Nigeria: INEC’s many errors

February 16, 2019 Nigeria , Opinion , OPINION/NEWS , POLITICS

IIP photo

 

By

Ebi Robert

 

 

The Independent National Electoral Commission (INEC), has just postponed Nigeria’s General Elections to the 23rd of February for the Presidential, and 6th March, for Governorship and others, following a press release issued under the designation of the Chairman of the Commission, Professor Mahmood Yakubu, on the 16th day of February, 2019, the same day fixed for the Presidential Election.

 

While this is not novel, being that the Commission had in past elections taken the same avoidable decision, this unexpected decision by the INEC just a few hours prior to the Election can be described, in the very least, as disappointing.

 

The decision has indeed made the average Nigerian lose faith in the Commission, as well as doubt the capacity of the body to conduct free, fair and credible elections, since it is unable to handle simple logistics.

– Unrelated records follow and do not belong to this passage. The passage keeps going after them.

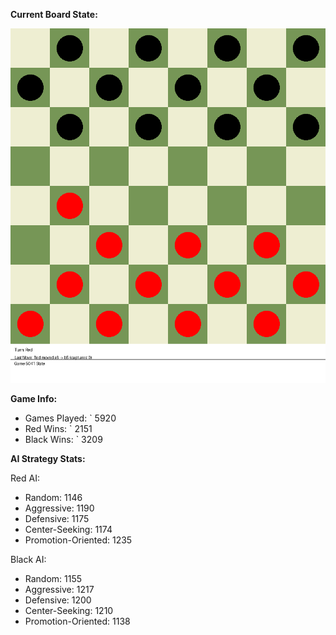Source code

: 
**Current Board State:**  
<!-- START_GIF -->
![Checkers Game](./checkers_game.gif)
<!-- END_GIF -->

**Game Info:**  
- Games Played: `<!-- GAMES_PLAYED --> 5920
- Red Wins: `<!-- RED_WINS --> 2151
- Black Wins: `<!-- BLACK_WINS --> 3209

<!-- AI_STATS -->
**AI Strategy Stats:**

Red AI:
- Random: 1146
- Aggressive: 1190
- Defensive: 1175
- Center-Seeking: 1174
- Promotion-Oriented: 1235

Black AI:
- Random: 1155
- Aggressive: 1217
- Defensive: 1200
- Center-Seeking: 1210
- Promotion-Oriented: 1138
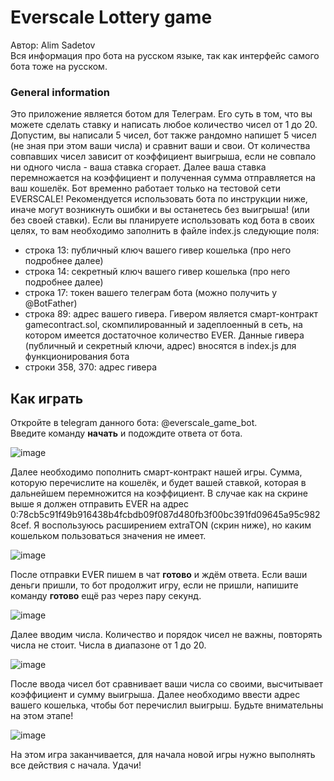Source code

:# Everscale Lottery game

Автор: Alim Sadetov<br/>
Вся информация про бота на русском языке, так как интерфейс самого бота тоже на русском.

### General information

Это приложение является ботом для Телеграм. Его суть в том, что вы можете сделать ставку и написать любое количество чисел от 1 до 20. Допустим, вы написали 5 чисел, бот также рандомно напишет 5 чисел (не зная при этом ваши числа) и сравнит ваши и свои. От количества совпавших чисел зависит от коэффициент выигрыша, если не совпало ни одного числа - ваша ставка сгорает. Далее ваша ставка перемножается на коэффициент и полученная сумма отправляется на ваш кошелёк. Бот временно работает только на тестовой сети EVERSCALE! Рекомендуется использовать бота по инструкции ниже, иначе могут возникнуть ошибки и вы останетесь без выигрыша! (или без своей ставки). Если вы планируете использовать код бота в своих целях, то вам необходимо заполнить в файле index.js следующие поля:<br/>
<ul>
  <li>строка 13: публичный ключ вашего гивер кошелька (про него подробнее далее)</li>
  <li>строка 14: секретный ключ вашего гивер кошелька (про него подробнее далее)</li>
  <li>строка 17: токен вашего телеграм бота (можно получить у @BotFather)</li>
  <li>строка 89: адрес вашего гивера. Гивером является смарт-контракт gamecontract.sol, скомпилированный и задеплоенный в сеть, на котором имеется достаточное количество EVER. Данные гивера (публичный и секретный ключи, адрес) вносятся в index.js для функционирования бота</li>
  <li>строки 358, 370: адрес гивера</li>
</ul>

## Как играть

Откройте в telegram данного бота: @everscale_game_bot. <br/>
Введите команду <b>начать</b> и подождите ответа от бота.

![image](https://user-images.githubusercontent.com/71194332/145716522-8afc6997-f730-4ea8-8339-3ddafe7bf3b9.png)

Далее необходимо пополнить смарт-контракт нашей игры. Сумма, которую перечислите на кошелёк, и будет вашей ставкой, которая в дальнейшем перемножится на коэффициент. В случае как на скрине выше я должен отправить EVER на адрес 0:78cb5c91f49b916438b4fcbdb09f087d480fb3f00bc391fd09645a95c9828cef. Я воспользуюсь расширением extraTON (скрин ниже), но каким кошельком пользоваться значения не имеет.

![image](https://user-images.githubusercontent.com/71194332/145716661-3bfc6127-91bb-4739-b8c9-9a6af2390e6c.png)

После отправки EVER пишем в чат <b>готово</b> и ждём ответа. Если ваши деньги пришли, то бот продолжит игру, если не пришли, напишите команду <b>готово</b> ещё раз через пару секунд.

![image](https://user-images.githubusercontent.com/71194332/145716751-30ca5a5a-3b9e-4bbc-a9f3-153b226ae0c9.png)

Далее вводим числа. Количество и порядок чисел не важны, повторять числа не стоит. Числа в диапазоне от 1 до 20.

![image](https://user-images.githubusercontent.com/71194332/145716800-cd267d21-23fa-4169-b9ff-7216388e37a3.png)

После ввода чисел бот сравнивает ваши числа со своими, высчитывает коэффициент и сумму выигрыша. Далее необходимо ввести адрес вашего кошелька, чтобы бот перечислил выигрыш. Будьте внимательны на этом этапе!

![image](https://user-images.githubusercontent.com/71194332/145716892-113a6500-f68f-44e2-829a-380b6f3c8207.png)

На этом игра заканчивается, для начала новой игры нужно выполнять все действия с начала. Удачи!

Again, it preaches further the many mistakes of the Commission in the face of the Election.

 

The Yakubu led INEC has before now been tagged to be better that the Prof. Attahiru Jega led body under Goodluck Jonathan’s administration, but recent elections conducted by the body have proven that this may not be the case.

 

First, a fat budget was proposed for the election which was approved; a date for the Election was fixed, and in its usual manner the Commission called for eligible Nigerians to apply to work as adhoc staff for the forthcoming election. The application was rumoured to be online and handwritten for others, but since this was not clearly spelled out, some applicants were made to dwell in errors before they were eventually directed on which directive was right.

 

Applicants eventually succeeded in applying, but when it was time for the actual training of staff in preparation for the exercise, many of the applicants who applied with the hand-written format were not aware because they were not adequately informed of the call for training.

 

Text messages were barely sent despite the fact that the phone numbers of the applicants were provided. Instead, some persons who didn’t apply in the first place got trained because they somehow got the information about the training even before some of the applicants could. Although other applicants were privileged to get the information, the fact remains that persons who never applied were trained. One will then ask, why all the formalities?

 

Secondly, after the conclusion of the training exercise, INEC didn’t publish the names of the successful applicants until a day prior to the election, proper. This was undoubtedly the case of the Yenagoa City Local Government area of the Commission.

 

The question is: How prepared could a presiding officer be for the task ahead, when the same probably may be at such a late hour, the information about his or her success?

 

The Almighty Commission made Nigerians believe that they were set for the game, though not until a few hours later, Nigerians intimated that the election had been postponed. By this time, many Nigerians had already travelled to their various polling units in preparation for the big game. The decision of INEC implies that those affected Nigerians will have to return back to their places of work after the postponement. After all, there won’t likely be a declaration of public holiday or perchance the government may wish to surprise us just the way INEC did. A Press Conference was promised anyway.

 

INEC perhaps, did not consider the burden of transportation costs on the shoulders of the affected Nigerians, and the general effect its decision will have on Nigerians at large. INEC, I doubt does not know what it means to disappoint a state, not to talk of a whole Nation as one constituency.

 

The decision by INEC will make many Nigerians who have already lost hope in the process to give up completely in the exercise. This may most likely affect the turnout on the main day. Simply put, INEC has failed even before the election.

 

Recent events show that INEC had not even been prepared in the first place, and with this level of preparedness, one wonders how such a body will deliver a free, fair and credible election to the satisfaction of Nigerians, observers and of course, the International Community.

 

 

 

 

Ebi Robert

Ebi Robert is from Nembe/Egweama in Bayelsa State of Nigeria; a state in the Southern part of Nigeria. He is a legal practitioner, poet, essayist, freelance writer, novelist and editor. He is the author of the African Drama “An Empty Kingdom” published by ‘Patridge Africa’ and ‘Bulkibon Books’. He has written many poems and contributed to many International Books as well. The award winning writer propounded ‘Advisory Oposicion’, a concept which article was also published in the Tuck Magazine. Ebi Robert is an International Advisor with International Authors, USA. He is also the Secretary of the Association of Nigerian Authors, Bayelsa State chapter and as the well the founder of THE DELTA LITERATURE. He is also the Acting Director of Peace December, Bayelsa State Chapter, a Non Governmental Organization based in the US.